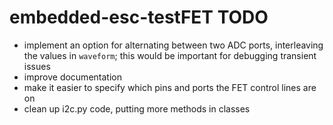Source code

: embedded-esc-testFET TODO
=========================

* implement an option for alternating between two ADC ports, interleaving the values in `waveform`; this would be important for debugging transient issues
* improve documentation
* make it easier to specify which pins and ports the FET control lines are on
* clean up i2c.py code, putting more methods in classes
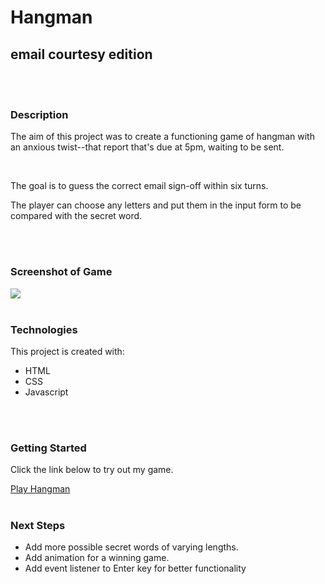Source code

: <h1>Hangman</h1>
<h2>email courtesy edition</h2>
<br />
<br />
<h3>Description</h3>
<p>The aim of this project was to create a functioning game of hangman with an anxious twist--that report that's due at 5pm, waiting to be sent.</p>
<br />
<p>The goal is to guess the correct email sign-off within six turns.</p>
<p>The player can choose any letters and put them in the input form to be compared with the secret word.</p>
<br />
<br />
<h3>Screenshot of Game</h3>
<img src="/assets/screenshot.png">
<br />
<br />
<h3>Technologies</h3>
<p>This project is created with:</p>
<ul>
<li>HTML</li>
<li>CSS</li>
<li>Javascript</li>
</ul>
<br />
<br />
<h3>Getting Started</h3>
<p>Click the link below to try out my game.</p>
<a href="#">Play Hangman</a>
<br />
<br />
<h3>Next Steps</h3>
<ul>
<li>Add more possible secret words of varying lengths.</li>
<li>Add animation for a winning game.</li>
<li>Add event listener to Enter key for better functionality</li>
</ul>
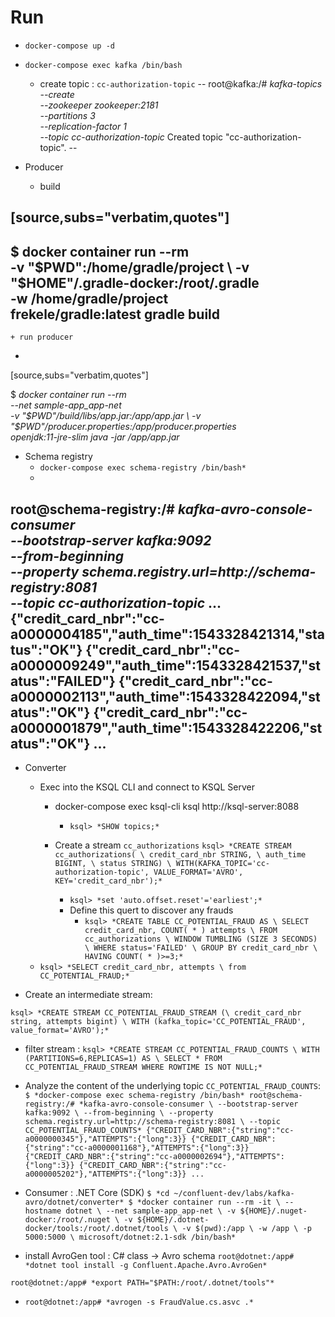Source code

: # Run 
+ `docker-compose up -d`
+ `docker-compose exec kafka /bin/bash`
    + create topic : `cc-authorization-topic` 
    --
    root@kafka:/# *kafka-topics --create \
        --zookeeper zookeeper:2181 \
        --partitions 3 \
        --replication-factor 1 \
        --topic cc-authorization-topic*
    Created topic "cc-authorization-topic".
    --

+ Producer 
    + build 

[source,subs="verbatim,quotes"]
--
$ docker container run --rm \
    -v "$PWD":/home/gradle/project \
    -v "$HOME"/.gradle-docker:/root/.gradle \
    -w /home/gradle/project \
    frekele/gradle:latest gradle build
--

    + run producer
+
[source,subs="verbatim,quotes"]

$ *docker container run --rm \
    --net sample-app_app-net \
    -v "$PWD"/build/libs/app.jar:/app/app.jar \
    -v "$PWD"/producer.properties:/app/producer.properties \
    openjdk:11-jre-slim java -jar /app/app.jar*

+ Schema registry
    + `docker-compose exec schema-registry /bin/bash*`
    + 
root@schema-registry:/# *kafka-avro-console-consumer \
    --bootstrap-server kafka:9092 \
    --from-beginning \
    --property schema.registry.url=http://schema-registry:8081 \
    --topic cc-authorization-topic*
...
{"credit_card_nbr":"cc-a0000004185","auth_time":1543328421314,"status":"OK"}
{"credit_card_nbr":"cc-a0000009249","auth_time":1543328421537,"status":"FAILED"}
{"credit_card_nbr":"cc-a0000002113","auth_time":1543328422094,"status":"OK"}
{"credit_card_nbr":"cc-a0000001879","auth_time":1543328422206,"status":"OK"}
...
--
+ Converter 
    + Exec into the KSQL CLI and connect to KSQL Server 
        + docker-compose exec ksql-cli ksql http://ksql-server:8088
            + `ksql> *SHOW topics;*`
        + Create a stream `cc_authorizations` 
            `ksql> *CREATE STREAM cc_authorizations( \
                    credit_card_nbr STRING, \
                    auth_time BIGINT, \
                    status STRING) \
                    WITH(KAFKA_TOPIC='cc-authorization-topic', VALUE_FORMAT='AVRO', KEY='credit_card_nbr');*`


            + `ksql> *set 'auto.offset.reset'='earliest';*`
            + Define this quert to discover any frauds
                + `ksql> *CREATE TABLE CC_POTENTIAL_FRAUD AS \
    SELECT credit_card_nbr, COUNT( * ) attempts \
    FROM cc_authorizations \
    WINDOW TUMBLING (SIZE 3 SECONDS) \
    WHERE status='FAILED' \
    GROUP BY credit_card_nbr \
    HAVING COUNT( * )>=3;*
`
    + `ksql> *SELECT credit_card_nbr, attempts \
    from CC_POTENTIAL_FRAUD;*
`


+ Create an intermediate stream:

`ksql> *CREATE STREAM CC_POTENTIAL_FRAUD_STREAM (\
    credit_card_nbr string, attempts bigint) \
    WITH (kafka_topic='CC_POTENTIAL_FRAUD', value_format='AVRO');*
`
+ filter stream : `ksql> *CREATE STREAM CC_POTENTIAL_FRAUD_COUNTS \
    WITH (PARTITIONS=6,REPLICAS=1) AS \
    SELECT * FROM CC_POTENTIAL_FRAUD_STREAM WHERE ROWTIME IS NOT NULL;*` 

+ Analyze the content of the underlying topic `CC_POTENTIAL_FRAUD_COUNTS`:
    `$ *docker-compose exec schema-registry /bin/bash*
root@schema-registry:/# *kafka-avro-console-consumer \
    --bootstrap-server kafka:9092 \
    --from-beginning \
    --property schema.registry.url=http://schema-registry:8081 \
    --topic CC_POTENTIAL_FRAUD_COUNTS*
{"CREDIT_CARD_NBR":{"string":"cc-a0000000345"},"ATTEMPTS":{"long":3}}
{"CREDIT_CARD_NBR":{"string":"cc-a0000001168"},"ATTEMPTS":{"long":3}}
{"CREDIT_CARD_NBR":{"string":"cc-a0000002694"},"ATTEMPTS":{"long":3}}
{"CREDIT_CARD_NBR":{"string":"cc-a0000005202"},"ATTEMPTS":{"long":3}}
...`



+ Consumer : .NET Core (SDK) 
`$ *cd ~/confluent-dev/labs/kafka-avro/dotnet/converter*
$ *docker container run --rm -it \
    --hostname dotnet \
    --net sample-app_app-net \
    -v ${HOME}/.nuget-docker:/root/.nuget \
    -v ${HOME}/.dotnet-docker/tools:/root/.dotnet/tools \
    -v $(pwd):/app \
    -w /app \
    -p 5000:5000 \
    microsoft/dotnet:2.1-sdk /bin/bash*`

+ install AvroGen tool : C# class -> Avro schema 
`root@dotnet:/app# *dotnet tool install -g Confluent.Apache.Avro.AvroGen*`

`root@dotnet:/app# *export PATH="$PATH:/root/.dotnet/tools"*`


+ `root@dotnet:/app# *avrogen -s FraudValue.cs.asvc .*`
□ □ □ □ □
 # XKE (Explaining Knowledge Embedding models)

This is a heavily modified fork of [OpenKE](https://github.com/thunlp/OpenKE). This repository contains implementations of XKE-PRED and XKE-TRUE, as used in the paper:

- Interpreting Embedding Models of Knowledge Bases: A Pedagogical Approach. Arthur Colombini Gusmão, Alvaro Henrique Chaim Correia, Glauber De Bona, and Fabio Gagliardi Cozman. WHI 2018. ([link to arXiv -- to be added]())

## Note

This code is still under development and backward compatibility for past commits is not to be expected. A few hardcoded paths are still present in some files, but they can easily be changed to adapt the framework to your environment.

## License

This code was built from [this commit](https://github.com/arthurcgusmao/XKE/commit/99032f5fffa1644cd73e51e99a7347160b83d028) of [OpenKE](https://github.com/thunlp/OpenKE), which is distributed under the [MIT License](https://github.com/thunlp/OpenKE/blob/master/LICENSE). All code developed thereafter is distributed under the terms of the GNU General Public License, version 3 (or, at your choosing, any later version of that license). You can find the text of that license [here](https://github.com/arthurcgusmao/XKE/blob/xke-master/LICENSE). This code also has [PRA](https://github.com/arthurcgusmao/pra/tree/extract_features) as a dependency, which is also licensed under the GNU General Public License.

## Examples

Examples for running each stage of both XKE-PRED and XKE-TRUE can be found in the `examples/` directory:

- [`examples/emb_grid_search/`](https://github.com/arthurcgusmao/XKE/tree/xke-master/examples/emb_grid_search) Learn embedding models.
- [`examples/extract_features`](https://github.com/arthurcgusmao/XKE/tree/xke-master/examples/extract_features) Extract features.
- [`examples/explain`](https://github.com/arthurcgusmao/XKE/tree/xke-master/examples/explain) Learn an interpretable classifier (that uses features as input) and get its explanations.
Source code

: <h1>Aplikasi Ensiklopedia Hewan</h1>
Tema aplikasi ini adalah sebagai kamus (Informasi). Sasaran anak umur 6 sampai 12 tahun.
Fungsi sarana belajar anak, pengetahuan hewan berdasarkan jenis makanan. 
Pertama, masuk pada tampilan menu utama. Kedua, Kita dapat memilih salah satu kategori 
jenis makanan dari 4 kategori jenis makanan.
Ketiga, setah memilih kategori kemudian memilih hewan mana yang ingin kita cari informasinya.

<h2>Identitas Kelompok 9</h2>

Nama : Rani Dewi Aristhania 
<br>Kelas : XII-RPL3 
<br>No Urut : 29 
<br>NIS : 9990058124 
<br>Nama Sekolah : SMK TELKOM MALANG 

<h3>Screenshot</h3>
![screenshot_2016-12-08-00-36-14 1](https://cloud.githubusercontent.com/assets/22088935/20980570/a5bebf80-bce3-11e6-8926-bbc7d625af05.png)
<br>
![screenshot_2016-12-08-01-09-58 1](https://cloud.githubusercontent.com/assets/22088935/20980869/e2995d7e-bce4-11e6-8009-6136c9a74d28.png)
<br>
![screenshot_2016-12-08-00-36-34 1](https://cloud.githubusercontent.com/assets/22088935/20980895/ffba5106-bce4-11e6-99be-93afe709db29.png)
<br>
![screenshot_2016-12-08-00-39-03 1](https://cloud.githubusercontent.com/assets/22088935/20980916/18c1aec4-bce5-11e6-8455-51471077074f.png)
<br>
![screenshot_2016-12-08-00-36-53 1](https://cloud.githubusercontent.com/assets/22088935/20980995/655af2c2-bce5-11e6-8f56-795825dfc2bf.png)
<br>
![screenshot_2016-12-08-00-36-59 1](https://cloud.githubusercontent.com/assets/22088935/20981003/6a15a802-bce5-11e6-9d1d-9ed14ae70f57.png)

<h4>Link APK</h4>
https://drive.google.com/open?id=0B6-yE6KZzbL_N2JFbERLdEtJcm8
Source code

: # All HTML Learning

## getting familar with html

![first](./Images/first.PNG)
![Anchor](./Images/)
□ □ □ □ □
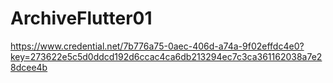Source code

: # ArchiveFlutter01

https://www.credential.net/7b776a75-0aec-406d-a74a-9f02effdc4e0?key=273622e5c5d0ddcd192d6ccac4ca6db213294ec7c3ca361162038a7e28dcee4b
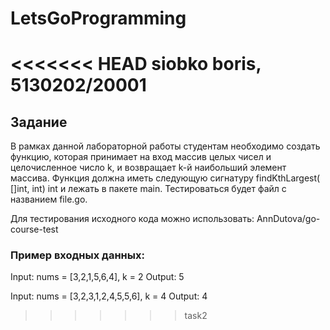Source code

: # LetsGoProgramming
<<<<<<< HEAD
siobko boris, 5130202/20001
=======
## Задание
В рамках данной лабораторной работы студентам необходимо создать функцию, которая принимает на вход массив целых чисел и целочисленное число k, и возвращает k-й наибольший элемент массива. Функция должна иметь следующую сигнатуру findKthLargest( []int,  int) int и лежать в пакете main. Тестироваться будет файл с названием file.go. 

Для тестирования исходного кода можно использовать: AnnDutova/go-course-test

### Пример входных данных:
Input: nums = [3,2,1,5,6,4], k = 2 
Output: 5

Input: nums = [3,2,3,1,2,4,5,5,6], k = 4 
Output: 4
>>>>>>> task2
□ □ □ □ □
Task:
Using the records above, say how many lines include the string "Knowledge". Only the number is wanted.

Task answer:
2